SC nurse charged with creating fake COVID-19 vaccine cards, DOJ says

Melville, N.Y.: A photo of a hand using a magnifying glass to check the authenticity of s Covid-19 vaccine card, taken on August 15, 2021. A card that is real will have the CDC logo. (Photo by Raychel Brightman/Newsday RM via Getty Images)

An employee of a South Carolina skilled nursing and rehabilitation center has pleaded not guilty after she was indicted on federal charges of creating false COVID-19 vaccination cards.

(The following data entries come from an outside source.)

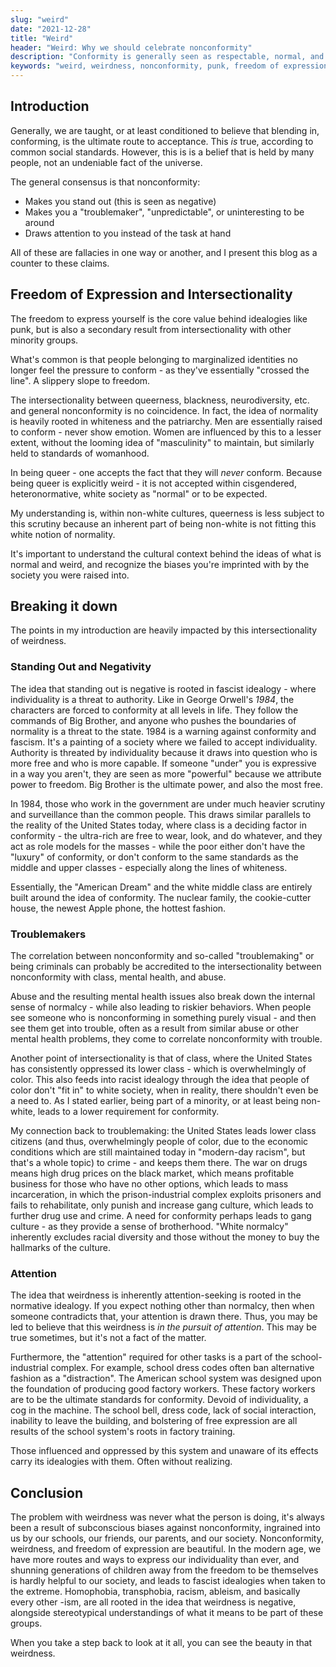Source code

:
 ```yaml
---
slug: "weird"
date: "2021-12-28"
title: "Weird"
header: "Weird: Why we should celebrate nonconformity"
description: "Conformity is generally seen as respectable, normal, and accepted within our society. Let's take a step back to analyze this."
keywords: "weird, weirdness, nonconformity, punk, freedom of expression, fascism, social justice"
---
```


## Introduction

Generally, we are taught, or at least conditioned to believe that blending in, conforming, is the ultimate route to acceptance. This _is_ true, according to common social standards. However, this is is a belief that is held by many people, not an undeniable fact of the universe.

The general consensus is that nonconformity:

- Makes you stand out (this is seen as negative)
- Makes you a "troublemaker", "unpredictable", or uninteresting to be around
- Draws attention to you instead of the task at hand

All of these are fallacies in one way or another, and I present this blog as a counter to these claims.

## Freedom of Expression and Intersectionality

The freedom to express yourself is the core value behind idealogies like punk, but is also a secondary result from intersectionality with other minority groups.

What's common is that people belonging to marginalized identities no longer feel the pressure to conform - as they've essentially "crossed the line". A slippery slope to freedom.

The intersectionality between queerness, blackness, neurodiversity, etc. and general nonconformity is no coincidence. In fact, the idea of normality is heavily rooted in whiteness and the patriarchy. Men are essentially raised to conform - never show emotion. Women are influenced by this to a lesser extent, without the looming idea of "masculinity" to maintain, but similarly held to standards of womanhood.

In being queer - one accepts the fact that they will _never_ conform. Because being queer is explicitly weird - it is not accepted within cisgendered, heteronormative, white society as "normal" or to be expected.

My understanding is, within non-white cultures, queerness is less subject to this scrutiny because an inherent part of being non-white is not fitting this white notion of normality.

It's important to understand the cultural context behind the ideas of what is normal and weird, and recognize the biases you're imprinted with by the society you were raised into.

## Breaking it down

The points in my introduction are heavily impacted by this intersectionality of weirdness.

### Standing Out and Negativity

The idea that standing out is negative is rooted in fascist idealogy - where individuality is a threat to authority. Like in George Orwell's _1984_, the characters are forced to conformity at all levels in life. They follow the commands of Big Brother, and anyone who pushes the boundaries of normality is a threat to the state. 1984 is a warning against conformity and fascism. It's a painting of a society where we failed to accept individuality. Authority is threated by individuality because it draws into question who is more free and who is more capable. If someone "under" you is expressive in a way you aren't, they are seen as more "powerful" because we attribute power to freedom. Big Brother is the ultimate power, and also the most free.

In 1984, those who work in the government are under much heavier scrutiny and surveillance than the common people. This draws similar parallels to the reality of the United States today, where class is a deciding factor in conformity - the ultra-rich are free to wear, look, and do whatever, and they act as role models for the masses - while the poor either don't have the "luxury" of conformity, or don't conform to the same standards as the middle and upper classes - especially along the lines of whiteness.

Essentially, the "American Dream" and the white middle class are entirely built around the idea of conformity. The nuclear family, the cookie-cutter house, the newest Apple phone, the hottest fashion.

### Troublemakers

The correlation between nonconformity and so-called "troublemaking" or being criminals can probably be accredited to the intersectionality between nonconformity with class, mental health, and abuse.

Abuse and the resulting mental health issues also break down the internal sense of normalcy - while also leading to riskier behaviors. When people see someone who is nonconforming in something purely visual - and then see them get into trouble, often as a result from similar abuse or other mental health problems, they come to correlate nonconformity with trouble.

Another point of intersectionality is that of class, where the United States has consistently oppressed its lower class - which is overwhelmingly of color. This also feeds into racist idealogy through the idea that people of color don't "fit in" to white society, when in reality, there shouldn't even be a need to. As I stated earlier, being part of a minority, or at least being non-white, leads to a lower requirement for conformity.

My connection back to troublemaking: the United States leads lower class citizens (and thus, overwhelmingly people of color, due to the economic conditions which are still maintained today in "modern-day racism", but that's a whole topic) to crime - and keeps them there. The war on drugs means high drug prices on the black market, which means profitable business for those who have no other options, which leads to mass incarceration, in which the prison-industrial complex exploits prisoners and fails to rehabilitate, only punish and increase gang culture, which leads to further drug use and crime. A need for conformity perhaps leads to gang culture - as they provide a sense of brotherhood. "White normalcy" inherently excludes racial diversity and those without the money to buy the hallmarks of the culture.

### Attention

The idea that weirdness is inherently attention-seeking is rooted in the normative idealogy. If you expect nothing other than normalcy, then when someone contradicts that, your attention is drawn there. Thus, you may be led to believe that this weirdness is _in the pursuit of attention_. This may be true sometimes, but it's not a fact of the matter.

Furthermore, the "attention" required for other tasks is a part of the school-industrial complex. For example, school dress codes often ban alternative fashion as a "distraction". The American school system was designed upon the foundation of producing good factory workers. These factory workers are to be the ultimate standards for conformity. Devoid of individuality, a cog in the machine. The school bell, dress code, lack of social interaction, inability to leave the building, and bolstering of free expression are all results of the school system's roots in factory training.

Those influenced and oppressed by this system and unaware of its effects carry its idealogies with them. Often without realizing.

## Conclusion

The problem with weirdness was never what the person is doing, it's always been a result of subconscious biases against nonconformity, ingrained into us by our schools, our friends, our parents, and our society. Nonconformity, weirdness, and freedom of expression are beautiful. In the modern age, we have more routes and ways to express our individuality than ever, and shunning generations of children away from the freedom to be themselves is hardly helpful to our society, and leads to fascist idealogies when taken to the extreme. Homophobia, transphobia, racism, ableism, and basically every other -ism, are all rooted in the idea that weirdness is negative, alongside stereotypical understandings of what it means to be part of these groups.

When you take a step back to look at it all, you can see the beauty in that weirdness.
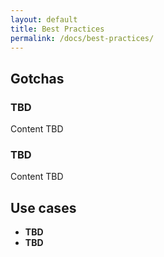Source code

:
 ```yaml
---
layout: default
title: Best Practices
permalink: /docs/best-practices/
---
```


## Gotchas
### TBD
Content TBD
### TBD
Content TBD




## Use cases
* **TBD**
* **TBD**
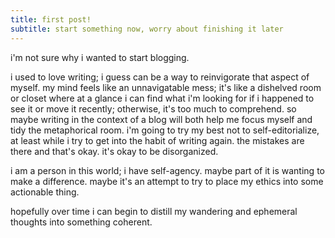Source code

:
 ```yaml
---
title: first post!
subtitle: start something now, worry about finishing it later
---
```


i'm not sure why i wanted to start blogging.

i used to love writing; i guess can be a way to reinvigorate that aspect of myself.
my mind feels like an unnavigatable mess; it's like a dishelved room or closet where at a glance i can find what i'm looking for if i happened to see it or move it recently; otherwise, it's too much to comprehend. so maybe writing in the context of a blog will both help me focus myself and tidy the metaphorical room.
i'm going to try my best not to self-editorialize, at least while i try to get into the habit of writing again. the mistakes are there and that's okay. it's okay to be disorganized.

i am a person in this world; i have self-agency. maybe part of it is wanting to make a difference. maybe it's an attempt to try to place my ethics into some actionable thing.

hopefully over time i can begin to distill my wandering and ephemeral thoughts into something coherent.
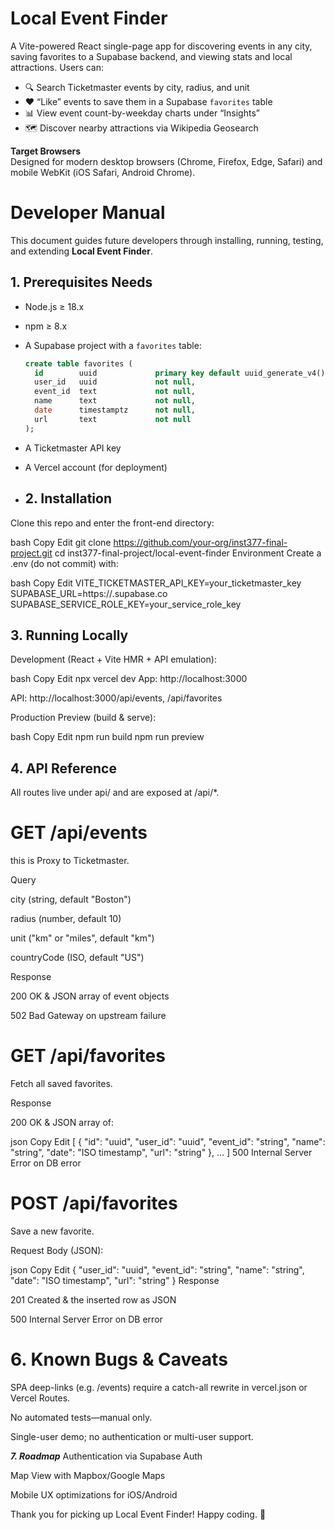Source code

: # Local Event Finder

A Vite-powered React single-page app for discovering events in any city, saving favorites to a Supabase backend, and viewing stats and local attractions. Users can:

- 🔍 Search Ticketmaster events by city, radius, and unit
- ❤️ “Like” events to save them in a Supabase `favorites` table
- 📊 View event count-by-weekday charts under “Insights”
- 🗺️ Discover nearby attractions via Wikipedia Geosearch

**Target Browsers**  
Designed for modern desktop browsers (Chrome, Firefox, Edge, Safari) and mobile WebKit (iOS Safari, Android Chrome).

# Developer Manual

This document guides future developers through installing, running, testing, and extending **Local Event Finder**.


## 1. Prerequisites Needs

- Node.js ≥ 18.x
- npm ≥ 8.x
- A Supabase project with a `favorites` table:

  ```sql
  create table favorites (
    id        uuid             primary key default uuid_generate_v4(),
    user_id   uuid             not null,
    event_id  text             not null,
    name      text             not null,
    date      timestamptz      not null,
    url       text             not null
  );
  ```
- A Ticketmaster API key

- A Vercel account (for deployment)

- ## 2.  Installation
Clone this repo and enter the front-end directory:

bash
Copy
Edit
git clone https://github.com/your-org/inst377-final-project.git
cd inst377-final-project/local-event-finder
Environment
Create a .env (do not commit) with:

bash
Copy
Edit
VITE_TICKETMASTER_API_KEY=your_ticketmaster_key
SUPABASE_URL=https://<your-project-ref>.supabase.co
SUPABASE_SERVICE_ROLE_KEY=your_service_role_key



## 3. Running Locally
Development (React + Vite HMR + API emulation):

bash
Copy
Edit
npx vercel dev
App: http://localhost:3000

API: http://localhost:3000/api/events, /api/favorites

Production Preview (build & serve):

bash
Copy
Edit
npm run build
npm run preview



## 4. API Reference
All routes live under api/ and are exposed at /api/*.

#  GET /api/events
this is Proxy to Ticketmaster.

Query

city (string, default "Boston")

radius (number, default 10)

unit ("km" or "miles", default "km")

countryCode (ISO, default "US")

Response

200 OK & JSON array of event objects

502 Bad Gateway on upstream failure

# GET /api/favorites
Fetch all saved favorites.

Response

200 OK & JSON array of:

json
Copy
Edit
[
  {
    "id": "uuid",
    "user_id": "uuid",
    "event_id": "string",
    "name": "string",
    "date": "ISO timestamp",
    "url": "string"
  },
  …
]
500 Internal Server Error on DB error

#  POST /api/favorites
Save a new favorite.

Request Body (JSON):

json
Copy
Edit
{
  "user_id": "uuid",
  "event_id": "string",
  "name": "string",
  "date": "ISO timestamp",
  "url": "string"
}
Response

201 Created & the inserted row as JSON

500 Internal Server Error on DB error

# 6. Known Bugs & Caveats
SPA deep-links (e.g. /events) require a catch-all rewrite in vercel.json or Vercel Routes.

No automated tests—manual only.

Single-user demo; no authentication or multi-user support.

***7. Roadmap*** 
Authentication via Supabase Auth

Map View with Mapbox/Google Maps

Mobile UX optimizations for iOS/Android



Thank you for picking up Local Event Finder! Happy coding. 🎉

The State newspaper reported that the indictment says Tammy McDonald, a registered nurse and director of nursing at a center in Columbia, lied to agents with the FBI and U.S. Health and Human Services Department when confronted about the false cards.

The rehabilitation center and the person who received the fake cards were not identified in the indictment, which was issued Nov. 23 and unsealed Thursday.

McDonald pleaded not guilty Thursday during an appearance before U.S. Magistrate Judge Shiva Hodges. Assistant U.S. Attorney Mike O’Mara asked for a $25,000 bond for McDonald, and Hodges set it at $10,000.

McDonald’s attorney Jim Griffin told Hodges that McDonald made one or two false vaccination cards to help a relative at the University of South Carolina who has "anti-vaccination beliefs." He said McDonald is vaccinated and received no money for creating the cards.

In recent months, federal and state officials have warned about the possibility of counterfeit cards that look like ones authorized by the U.S. Centers for Disease Control and Prevention.

The authorized cards contain the name and birthdate of the person receiving COVID-19 vaccinations, the name and dose numbers of the vaccines and the dates and locations they were given. Some businesses, governments and groups require employees to show proof of vaccination.